**PROMPT:** Every line containing the word "support" must be pulled from the records.

*** DATASET EXCERPTS ***

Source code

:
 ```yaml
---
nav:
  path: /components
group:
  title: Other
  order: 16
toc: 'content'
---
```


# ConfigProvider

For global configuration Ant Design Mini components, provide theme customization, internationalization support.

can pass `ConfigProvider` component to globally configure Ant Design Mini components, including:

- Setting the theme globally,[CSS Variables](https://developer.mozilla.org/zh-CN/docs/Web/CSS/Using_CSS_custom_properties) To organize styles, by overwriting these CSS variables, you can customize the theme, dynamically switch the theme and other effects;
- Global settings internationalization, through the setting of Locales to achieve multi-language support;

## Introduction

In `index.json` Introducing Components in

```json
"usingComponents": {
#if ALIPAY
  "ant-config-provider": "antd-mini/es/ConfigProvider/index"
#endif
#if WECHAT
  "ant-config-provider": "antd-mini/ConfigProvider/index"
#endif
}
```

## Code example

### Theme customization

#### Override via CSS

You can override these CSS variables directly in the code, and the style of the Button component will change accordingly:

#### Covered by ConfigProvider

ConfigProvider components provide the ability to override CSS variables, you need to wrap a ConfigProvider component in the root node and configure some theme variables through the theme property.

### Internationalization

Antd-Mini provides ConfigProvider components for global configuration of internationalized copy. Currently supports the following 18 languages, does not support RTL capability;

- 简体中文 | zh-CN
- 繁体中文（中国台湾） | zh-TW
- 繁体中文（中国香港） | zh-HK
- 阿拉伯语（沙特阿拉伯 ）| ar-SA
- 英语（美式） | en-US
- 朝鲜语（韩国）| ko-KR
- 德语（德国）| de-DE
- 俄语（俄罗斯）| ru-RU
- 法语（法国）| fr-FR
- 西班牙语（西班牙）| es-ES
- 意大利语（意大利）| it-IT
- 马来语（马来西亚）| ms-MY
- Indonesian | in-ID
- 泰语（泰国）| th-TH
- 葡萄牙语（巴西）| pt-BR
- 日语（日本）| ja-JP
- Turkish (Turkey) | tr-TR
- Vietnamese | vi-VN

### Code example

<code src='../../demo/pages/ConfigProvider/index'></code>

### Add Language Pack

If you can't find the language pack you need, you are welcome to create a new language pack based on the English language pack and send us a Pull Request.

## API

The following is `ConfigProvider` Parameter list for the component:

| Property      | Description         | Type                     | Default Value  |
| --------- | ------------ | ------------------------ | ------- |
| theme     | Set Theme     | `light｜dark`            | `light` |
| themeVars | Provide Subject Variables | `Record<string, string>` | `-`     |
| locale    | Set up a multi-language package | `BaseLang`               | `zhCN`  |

***

**WRITTEN SOLUTION:**
For global configuration Ant Design Mini components, provide theme customization, internationalization support.
- Global settings internationalization, through the setting of Locales to achieve multi-language support;
Antd-Mini provides ConfigProvider components for global configuration of internationalized copy. Currently supports the following 18 languages, does not support RTL capability;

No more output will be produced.